But: This way it makes it rather useless since i have to to all declarations "on init". I'm used to copy and paste "modules" (which i like to import later when the import function is working), but this works only if i may declare variables or the new families inside functions.


----------



## kotori (Aug 7, 2006)

Hi Benjamin,
I thought I'd make this release a beta, but I didn't and in retrospect I was a bit too optimistic. The samples you posted should work, so I'll look at this and keep you posted.

Nils


----------



## Dynamitec (Aug 7, 2006)

Hi Nils,

thanks for your work. Yeah, hehe, it's getting a little bit complex now  And so the risks for bugs is growing.

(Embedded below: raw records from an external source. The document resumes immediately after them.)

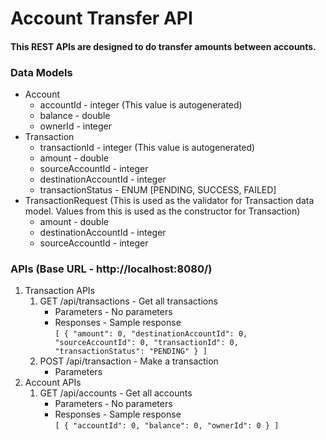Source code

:# Account Transfer API

#### This REST APIs are designed to do transfer amounts between accounts.

### Data Models
- Account
  - accountId - integer (This value is autogenerated)
  - balance	- double
  - ownerId	- integer
- Transaction
  - transactionId - integer (This value is autogenerated)
  - amount - double
  - sourceAccountId - integer
  - destinationAccountId - integer
  - transactionStatus - ENUM [PENDING, SUCCESS, FAILED]
- TransactionRequest (This is used as the validator for Transaction data model. Values from
this is used as the constructor for Transaction)
  - amount - double
  - destinationAccountId - integer
  - sourceAccountId - integer

### APIs (Base URL - http://localhost:8080/)
1. Transaction APIs
   1. GET /api/transactions - Get all transactions
      * Parameters - No parameters
      * Responses - Sample response <br>
        ``
[
{
"amount": 0,
"destinationAccountId": 0,
"sourceAccountId": 0,
"transactionId": 0,
"transactionStatus": "PENDING"
}
]
``
   2. POST /api/transaction - Make a transaction
      * Parameters
2. Account APIs
   1. GET /api/accounts - Get all accounts
       * Parameters - No parameters
       * Responses - Sample response <br>
           ``[
             {
             "accountId": 0,
             "balance": 0,
             "ownerId": 0
             }
             ]``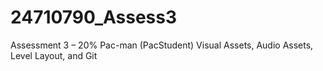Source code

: # 24710790_Assess3
Assessment 3 – 20% Pac-man (PacStudent) Visual Assets, Audio Assets, Level Layout, and Git
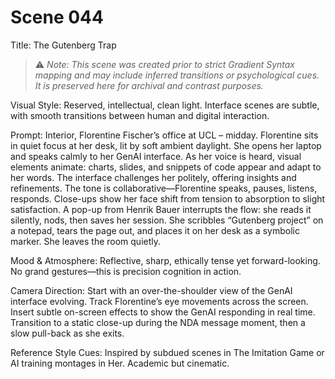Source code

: # Scene 044
Title: The Gutenberg Trap

> ⚠️ *Note: This scene was created prior to strict Gradient Syntax mapping and may include inferred transitions or psychological cues. It is preserved here for archival and contrast purposes.*

Visual Style: Reserved, intellectual, clean light. Interface scenes are subtle, with smooth transitions between human and digital interaction.

Prompt:
Interior, Florentine Fischer’s office at UCL – midday.
Florentine sits in quiet focus at her desk, lit by soft ambient daylight. She opens her laptop and speaks calmly to her GenAI interface. As her voice is heard, visual elements animate: charts, slides, and snippets of code appear and adapt to her words. The interface challenges her politely, offering insights and refinements. The tone is collaborative—Florentine speaks, pauses, listens, responds. Close-ups show her face shift from tension to absorption to slight satisfaction. A pop-up from Henrik Bauer interrupts the flow: she reads it silently, nods, then saves her session. She scribbles “Gutenberg project” on a notepad, tears the page out, and places it on her desk as a symbolic marker. She leaves the room quietly.

Mood & Atmosphere:
Reflective, sharp, ethically tense yet forward-looking. No grand gestures—this is precision cognition in action.

Camera Direction:
Start with an over-the-shoulder view of the GenAI interface evolving. Track Florentine’s eye movements across the screen. Insert subtle on-screen effects to show the GenAI responding in real time. Transition to a static close-up during the NDA message moment, then a slow pull-back as she exits.

Reference Style Cues:
Inspired by subdued scenes in The Imitation Game or AI training montages in Her. Academic but cinematic.
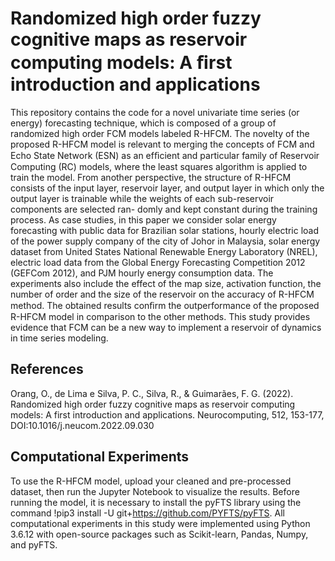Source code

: # Randomized high order fuzzy cognitive maps as reservoir computing models: A ﬁrst introduction and applications

This repository contains the code for a novel univariate time series (or energy) forecasting technique, which is composed of a group of randomized high order FCM models labeled R-HFCM. The novelty of the proposed R-HFCM model is relevant to merging the concepts of FCM and Echo State Network (ESN) as an efﬁcient and particular family of Reservoir Computing (RC) models, where the least squares algorithm is applied to train the model. From another perspective, the structure of R-HFCM consists of the input layer, reservoir layer, and output layer in which only the output layer is trainable while the weights of each sub-reservoir components are selected ran- domly and kept constant during the training process. As case studies, in this paper we consider solar energy forecasting with public data for Brazilian solar stations, hourly electric load of the power supply company of the city of Johor in Malaysia, solar energy dataset from United States National Renewable Energy Laboratory (NREL), electric load data from the Global Energy Forecasting Competition 2012 (GEFCom 2012), and PJM hourly energy consumption data. The experiments also include the effect of the map size, activation function, the number of order and the size of the reservoir on the accuracy of R-HFCM method. The obtained results conﬁrm the outperformance of the proposed R-HFCM model in comparison to the other methods. This study provides evidence that FCM can be a new way to implement a reservoir of dynamics in time series modeling.
 

## References
Orang, O., de Lima e Silva, P. C., Silva, R., & Guimarães, F. G. (2022). Randomized high order fuzzy cognitive maps as reservoir computing models: A first introduction and applications. Neurocomputing, 512, 153-177, DOI:10.1016/j.neucom.2022.09.030

## Computational Experiments

To use the R-HFCM model, upload your cleaned and pre-processed dataset, then run the Jupyter Notebook to visualize the results. Before running the model, it is necessary to install the pyFTS library using the command !pip3 install -U git+https://github.com/PYFTS/pyFTS. All computational experiments in this study were implemented using Python 3.6.12 with open-source packages such as Scikit-learn, Pandas, Numpy, and pyFTS.















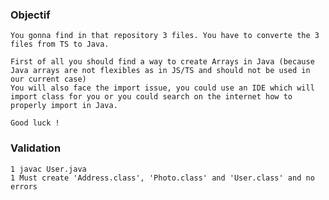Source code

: ### Objectif

    You gonna find in that repository 3 files. You have to converte the 3 files from TS to Java. 

    First of all you should find a way to create Arrays in Java (because Java arrays are not flexibles as in JS/TS and should not be used in our current case)
    You will also face the import issue, you could use an IDE which will import class for you or you could search on the internet how to properly import in Java.

    Good luck !

### Validation

    1 javac User.java
    1 Must create 'Address.class', 'Photo.class' and 'User.class' and no errors
    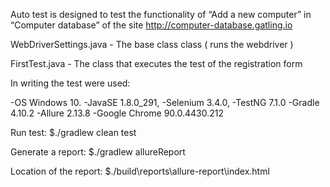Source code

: Auto test is designed to test the functionality of “Add a new computer” in “Computer database” of the site http://computer-database.gatling.io

WebDriverSettings.java - The base class class ( runs the webdriver )

FirstTest.java  - The class that executes the test of the registration form

In writing the test were used: 

-OS Windows 10. 
-JavaSE 1.8.0_291, 
-Selenium 3.4.0, 
-TestNG 7.1.0
-Gradle 4.10.2
-Allure 2.13.8
-Google Chrome 90.0.4430.212

Run test:
$./gradlew clean test

Generate a report:
$./gradlew allureReport

Location of the report:
$./build\reports\allure-report\index.html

But it will be really useful when it works!


----------



## kotori (Aug 7, 2006)

Hi everyone,
I'm very sorry for the inconvenience, but now I hope I have fixed the problems with the new family construct. (Previously I could assume that all variables are declared directly inside functions, wereas they now can be nested in a family code block - I had forgot to change a line that was based on the old assumption)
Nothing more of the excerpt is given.